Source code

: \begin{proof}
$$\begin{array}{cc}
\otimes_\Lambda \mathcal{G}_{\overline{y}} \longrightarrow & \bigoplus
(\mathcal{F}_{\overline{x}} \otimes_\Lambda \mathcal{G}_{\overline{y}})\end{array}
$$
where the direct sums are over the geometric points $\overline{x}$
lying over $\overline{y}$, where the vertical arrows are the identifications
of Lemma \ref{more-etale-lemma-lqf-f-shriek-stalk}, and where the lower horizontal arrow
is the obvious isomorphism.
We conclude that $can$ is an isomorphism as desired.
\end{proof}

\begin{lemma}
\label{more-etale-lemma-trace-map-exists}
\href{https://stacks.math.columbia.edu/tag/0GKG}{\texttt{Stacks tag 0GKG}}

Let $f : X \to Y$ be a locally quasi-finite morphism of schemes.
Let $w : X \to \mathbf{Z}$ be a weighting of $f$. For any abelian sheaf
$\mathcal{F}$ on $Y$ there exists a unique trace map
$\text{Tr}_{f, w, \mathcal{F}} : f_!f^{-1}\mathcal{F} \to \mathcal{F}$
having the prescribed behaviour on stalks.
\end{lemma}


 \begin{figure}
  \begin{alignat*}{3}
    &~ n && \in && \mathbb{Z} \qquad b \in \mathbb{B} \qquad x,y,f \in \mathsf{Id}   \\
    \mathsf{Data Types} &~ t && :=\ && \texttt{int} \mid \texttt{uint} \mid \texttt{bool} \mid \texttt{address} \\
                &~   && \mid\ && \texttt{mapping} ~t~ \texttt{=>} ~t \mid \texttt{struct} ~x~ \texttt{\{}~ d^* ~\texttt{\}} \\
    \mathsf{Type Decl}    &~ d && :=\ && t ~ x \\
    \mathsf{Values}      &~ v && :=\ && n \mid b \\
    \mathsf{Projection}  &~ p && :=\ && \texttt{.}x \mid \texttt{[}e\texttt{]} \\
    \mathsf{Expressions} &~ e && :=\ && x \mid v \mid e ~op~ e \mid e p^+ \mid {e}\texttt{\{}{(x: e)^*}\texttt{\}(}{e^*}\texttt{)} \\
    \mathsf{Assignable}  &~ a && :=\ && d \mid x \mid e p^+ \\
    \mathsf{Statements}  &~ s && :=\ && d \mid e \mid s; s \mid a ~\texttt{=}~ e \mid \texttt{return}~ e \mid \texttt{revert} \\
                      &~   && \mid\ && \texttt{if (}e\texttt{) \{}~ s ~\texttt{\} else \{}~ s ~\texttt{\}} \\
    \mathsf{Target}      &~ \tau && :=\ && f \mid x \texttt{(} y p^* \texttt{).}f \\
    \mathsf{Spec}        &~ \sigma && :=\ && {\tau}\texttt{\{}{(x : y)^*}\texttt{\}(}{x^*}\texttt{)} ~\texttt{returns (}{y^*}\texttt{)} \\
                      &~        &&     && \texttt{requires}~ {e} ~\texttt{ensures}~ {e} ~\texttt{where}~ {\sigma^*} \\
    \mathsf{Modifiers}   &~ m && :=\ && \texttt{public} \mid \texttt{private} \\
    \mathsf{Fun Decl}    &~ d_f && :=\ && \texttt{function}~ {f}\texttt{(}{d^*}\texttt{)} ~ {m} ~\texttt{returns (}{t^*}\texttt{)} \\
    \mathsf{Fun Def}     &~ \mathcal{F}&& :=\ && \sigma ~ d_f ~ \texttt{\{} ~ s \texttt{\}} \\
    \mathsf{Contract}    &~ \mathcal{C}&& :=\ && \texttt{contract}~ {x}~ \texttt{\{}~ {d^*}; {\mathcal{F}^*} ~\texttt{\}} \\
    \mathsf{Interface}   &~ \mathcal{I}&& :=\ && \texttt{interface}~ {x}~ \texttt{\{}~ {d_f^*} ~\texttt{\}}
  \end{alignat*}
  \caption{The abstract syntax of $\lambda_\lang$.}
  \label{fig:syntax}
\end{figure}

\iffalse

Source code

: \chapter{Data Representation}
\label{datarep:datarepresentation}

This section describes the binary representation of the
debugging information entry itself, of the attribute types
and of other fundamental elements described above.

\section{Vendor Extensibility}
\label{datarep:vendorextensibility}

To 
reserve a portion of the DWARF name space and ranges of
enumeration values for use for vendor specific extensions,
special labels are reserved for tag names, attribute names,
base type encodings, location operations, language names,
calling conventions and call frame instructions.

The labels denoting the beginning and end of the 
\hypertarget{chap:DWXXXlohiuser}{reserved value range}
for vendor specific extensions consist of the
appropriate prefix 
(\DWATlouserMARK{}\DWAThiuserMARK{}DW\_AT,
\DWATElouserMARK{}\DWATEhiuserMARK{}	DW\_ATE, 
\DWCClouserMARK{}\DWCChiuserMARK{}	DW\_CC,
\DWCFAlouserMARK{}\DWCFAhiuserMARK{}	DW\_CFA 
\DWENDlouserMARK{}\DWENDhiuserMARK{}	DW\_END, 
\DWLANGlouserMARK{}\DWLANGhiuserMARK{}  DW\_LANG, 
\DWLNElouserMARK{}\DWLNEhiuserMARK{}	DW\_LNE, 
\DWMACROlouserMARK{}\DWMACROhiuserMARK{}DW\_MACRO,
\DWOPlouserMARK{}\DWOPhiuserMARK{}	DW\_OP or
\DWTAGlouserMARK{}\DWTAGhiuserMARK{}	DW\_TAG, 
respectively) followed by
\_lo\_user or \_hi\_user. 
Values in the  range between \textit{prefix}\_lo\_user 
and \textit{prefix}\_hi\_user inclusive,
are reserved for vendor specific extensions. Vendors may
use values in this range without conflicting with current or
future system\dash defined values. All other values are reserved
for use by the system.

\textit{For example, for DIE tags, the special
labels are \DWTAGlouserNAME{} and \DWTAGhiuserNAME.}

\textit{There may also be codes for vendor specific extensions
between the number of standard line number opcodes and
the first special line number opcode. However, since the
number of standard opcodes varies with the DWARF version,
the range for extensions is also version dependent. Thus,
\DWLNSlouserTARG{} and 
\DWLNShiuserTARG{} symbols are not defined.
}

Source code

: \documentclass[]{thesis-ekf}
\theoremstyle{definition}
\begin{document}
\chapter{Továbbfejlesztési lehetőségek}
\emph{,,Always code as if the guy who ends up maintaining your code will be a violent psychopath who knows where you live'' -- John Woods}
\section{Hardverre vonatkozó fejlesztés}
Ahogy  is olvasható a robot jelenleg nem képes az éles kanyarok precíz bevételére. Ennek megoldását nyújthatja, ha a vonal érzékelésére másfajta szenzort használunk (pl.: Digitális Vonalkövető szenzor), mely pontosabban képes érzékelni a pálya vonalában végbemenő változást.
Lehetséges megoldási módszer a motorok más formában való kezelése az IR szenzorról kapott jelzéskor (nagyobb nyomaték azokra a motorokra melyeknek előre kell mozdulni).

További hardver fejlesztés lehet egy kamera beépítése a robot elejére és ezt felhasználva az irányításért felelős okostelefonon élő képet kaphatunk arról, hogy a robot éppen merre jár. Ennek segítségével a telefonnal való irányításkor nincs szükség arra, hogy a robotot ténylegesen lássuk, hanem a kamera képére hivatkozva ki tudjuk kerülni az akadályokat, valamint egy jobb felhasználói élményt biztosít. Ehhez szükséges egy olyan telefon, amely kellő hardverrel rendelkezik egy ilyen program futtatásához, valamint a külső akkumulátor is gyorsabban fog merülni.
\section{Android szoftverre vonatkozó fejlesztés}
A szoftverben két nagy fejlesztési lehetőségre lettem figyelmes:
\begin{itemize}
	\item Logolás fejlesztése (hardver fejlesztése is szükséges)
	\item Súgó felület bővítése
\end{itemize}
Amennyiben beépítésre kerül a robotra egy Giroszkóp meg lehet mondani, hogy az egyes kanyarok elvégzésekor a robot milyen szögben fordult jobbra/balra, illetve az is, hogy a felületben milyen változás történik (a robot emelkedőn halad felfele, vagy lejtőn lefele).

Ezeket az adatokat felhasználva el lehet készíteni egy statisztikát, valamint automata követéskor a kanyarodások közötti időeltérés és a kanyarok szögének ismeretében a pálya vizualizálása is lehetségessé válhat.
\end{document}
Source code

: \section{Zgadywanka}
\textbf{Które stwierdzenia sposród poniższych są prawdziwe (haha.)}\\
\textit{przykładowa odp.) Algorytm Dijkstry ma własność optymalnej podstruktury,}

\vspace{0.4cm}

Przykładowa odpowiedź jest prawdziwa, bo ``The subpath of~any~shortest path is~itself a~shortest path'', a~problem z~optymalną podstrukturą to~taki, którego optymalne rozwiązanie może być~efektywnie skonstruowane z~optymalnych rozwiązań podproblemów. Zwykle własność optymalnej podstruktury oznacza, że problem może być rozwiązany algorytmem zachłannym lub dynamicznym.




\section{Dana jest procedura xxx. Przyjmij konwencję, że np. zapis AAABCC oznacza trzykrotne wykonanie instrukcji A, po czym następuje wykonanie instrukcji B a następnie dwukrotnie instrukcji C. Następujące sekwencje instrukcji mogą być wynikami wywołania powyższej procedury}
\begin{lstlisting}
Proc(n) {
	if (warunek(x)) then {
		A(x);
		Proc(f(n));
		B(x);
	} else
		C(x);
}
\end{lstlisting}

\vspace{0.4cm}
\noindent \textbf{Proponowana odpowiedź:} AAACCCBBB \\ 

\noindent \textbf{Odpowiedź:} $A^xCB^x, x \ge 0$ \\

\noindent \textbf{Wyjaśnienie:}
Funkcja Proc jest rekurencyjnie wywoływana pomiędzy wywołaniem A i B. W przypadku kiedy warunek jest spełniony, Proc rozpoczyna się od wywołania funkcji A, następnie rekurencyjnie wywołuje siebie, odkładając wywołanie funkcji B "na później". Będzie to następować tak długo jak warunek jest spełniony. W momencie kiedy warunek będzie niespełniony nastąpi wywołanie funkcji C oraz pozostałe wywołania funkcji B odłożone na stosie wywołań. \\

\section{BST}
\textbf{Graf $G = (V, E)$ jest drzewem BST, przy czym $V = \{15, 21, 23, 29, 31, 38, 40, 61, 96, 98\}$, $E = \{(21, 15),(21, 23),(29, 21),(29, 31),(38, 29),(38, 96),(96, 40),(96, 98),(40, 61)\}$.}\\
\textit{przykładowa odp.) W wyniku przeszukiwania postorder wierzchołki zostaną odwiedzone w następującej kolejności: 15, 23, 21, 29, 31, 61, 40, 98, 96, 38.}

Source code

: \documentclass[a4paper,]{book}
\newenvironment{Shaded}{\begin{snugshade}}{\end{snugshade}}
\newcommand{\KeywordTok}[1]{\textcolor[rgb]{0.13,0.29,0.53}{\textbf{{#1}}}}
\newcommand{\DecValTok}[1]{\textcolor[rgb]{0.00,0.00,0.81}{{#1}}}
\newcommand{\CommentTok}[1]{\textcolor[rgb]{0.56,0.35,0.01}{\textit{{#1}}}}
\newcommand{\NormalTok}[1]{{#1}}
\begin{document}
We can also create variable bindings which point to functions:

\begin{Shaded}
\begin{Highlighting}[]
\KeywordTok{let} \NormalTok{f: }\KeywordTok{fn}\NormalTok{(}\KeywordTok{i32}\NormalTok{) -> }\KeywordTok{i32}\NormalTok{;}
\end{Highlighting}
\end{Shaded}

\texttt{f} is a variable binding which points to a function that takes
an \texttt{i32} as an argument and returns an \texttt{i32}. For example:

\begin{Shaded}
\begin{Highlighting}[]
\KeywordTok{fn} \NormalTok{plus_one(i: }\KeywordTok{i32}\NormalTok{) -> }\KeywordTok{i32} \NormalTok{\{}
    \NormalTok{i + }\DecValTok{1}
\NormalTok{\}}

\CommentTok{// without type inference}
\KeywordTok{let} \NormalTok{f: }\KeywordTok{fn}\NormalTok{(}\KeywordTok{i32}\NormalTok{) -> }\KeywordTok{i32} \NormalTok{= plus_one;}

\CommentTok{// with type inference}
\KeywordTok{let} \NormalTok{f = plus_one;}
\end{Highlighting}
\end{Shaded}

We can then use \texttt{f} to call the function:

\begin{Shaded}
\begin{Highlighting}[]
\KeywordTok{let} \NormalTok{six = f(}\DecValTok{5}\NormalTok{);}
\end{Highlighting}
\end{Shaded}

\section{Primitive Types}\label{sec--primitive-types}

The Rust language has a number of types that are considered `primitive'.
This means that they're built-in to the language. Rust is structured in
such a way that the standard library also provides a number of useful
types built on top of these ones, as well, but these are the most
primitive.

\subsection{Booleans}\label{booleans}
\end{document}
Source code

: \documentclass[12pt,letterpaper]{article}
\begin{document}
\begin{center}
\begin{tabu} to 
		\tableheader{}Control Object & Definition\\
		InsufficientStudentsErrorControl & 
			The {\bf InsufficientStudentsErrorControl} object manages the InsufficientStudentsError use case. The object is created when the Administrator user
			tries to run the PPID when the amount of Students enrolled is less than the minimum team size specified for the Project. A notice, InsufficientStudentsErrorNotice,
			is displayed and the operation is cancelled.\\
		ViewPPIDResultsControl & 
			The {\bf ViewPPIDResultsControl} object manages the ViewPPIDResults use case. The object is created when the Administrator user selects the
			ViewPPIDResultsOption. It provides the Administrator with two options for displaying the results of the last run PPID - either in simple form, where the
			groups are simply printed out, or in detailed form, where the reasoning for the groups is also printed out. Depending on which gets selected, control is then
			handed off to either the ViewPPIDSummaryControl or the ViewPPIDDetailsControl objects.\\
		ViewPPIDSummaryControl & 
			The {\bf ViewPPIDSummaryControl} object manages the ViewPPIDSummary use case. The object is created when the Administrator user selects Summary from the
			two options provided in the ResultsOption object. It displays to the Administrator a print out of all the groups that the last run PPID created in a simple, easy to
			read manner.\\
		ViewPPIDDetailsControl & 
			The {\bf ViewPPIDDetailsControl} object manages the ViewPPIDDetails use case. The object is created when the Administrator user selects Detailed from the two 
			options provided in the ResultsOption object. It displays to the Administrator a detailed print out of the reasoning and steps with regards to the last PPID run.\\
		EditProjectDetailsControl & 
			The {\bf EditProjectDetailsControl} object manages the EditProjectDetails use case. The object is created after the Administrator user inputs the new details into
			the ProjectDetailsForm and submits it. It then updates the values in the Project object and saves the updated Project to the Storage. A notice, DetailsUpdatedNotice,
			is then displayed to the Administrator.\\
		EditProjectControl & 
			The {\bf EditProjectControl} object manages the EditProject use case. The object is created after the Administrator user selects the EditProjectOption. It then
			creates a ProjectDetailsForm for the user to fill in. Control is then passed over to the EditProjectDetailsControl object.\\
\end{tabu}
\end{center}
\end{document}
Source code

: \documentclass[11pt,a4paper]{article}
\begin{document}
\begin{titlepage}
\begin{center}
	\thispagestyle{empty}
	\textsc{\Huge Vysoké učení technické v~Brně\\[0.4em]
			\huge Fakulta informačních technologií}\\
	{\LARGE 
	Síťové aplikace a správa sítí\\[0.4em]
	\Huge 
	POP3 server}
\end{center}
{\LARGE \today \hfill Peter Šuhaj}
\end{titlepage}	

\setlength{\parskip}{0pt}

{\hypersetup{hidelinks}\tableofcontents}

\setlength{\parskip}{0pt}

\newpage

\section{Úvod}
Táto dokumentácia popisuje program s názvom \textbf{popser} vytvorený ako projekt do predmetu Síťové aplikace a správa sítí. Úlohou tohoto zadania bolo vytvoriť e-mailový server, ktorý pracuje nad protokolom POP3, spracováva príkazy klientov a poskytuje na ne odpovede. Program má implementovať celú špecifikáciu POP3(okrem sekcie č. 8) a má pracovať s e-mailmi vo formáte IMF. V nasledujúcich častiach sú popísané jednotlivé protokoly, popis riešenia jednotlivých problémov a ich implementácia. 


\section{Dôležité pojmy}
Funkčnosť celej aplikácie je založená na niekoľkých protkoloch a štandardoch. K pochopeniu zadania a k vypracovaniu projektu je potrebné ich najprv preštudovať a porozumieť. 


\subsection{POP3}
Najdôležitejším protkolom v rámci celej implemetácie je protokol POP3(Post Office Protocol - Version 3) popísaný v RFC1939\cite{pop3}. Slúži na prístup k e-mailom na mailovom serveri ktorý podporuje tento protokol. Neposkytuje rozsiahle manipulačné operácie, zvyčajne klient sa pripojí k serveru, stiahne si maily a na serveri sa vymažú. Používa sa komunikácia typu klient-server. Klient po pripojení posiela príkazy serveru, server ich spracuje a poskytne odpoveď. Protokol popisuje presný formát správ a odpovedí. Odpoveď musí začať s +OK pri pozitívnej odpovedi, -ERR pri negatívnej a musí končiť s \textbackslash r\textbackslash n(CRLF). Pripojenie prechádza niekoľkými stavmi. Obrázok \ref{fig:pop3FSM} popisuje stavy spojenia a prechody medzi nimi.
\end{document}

* **How to complete this task**
List all lines from the entries that include the word "oznacza".

* **Exercise solution**
Przykładowa odpowiedź jest prawdziwa, bo ``The subpath of~any~shortest path is~itself a~shortest path'', a~problem z~optymalną podstrukturą to~taki, którego optymalne rozwiązanie może być~efektywnie skonstruowane z~optymalnych rozwiązań podproblemów. Zwykle własność optymalnej podstruktury oznacza, że problem może być rozwiązany algorytmem zachłannym lub dynamicznym.
\section{Dana jest procedura xxx. Przyjmij konwencję, że np. zapis AAABCC oznacza trzykrotne wykonanie instrukcji A, po czym następuje wykonanie instrukcji B a następnie dwukrotnie instrukcji C. Następujące sekwencje instrukcji mogą być wynikami wywołania powyższej procedury}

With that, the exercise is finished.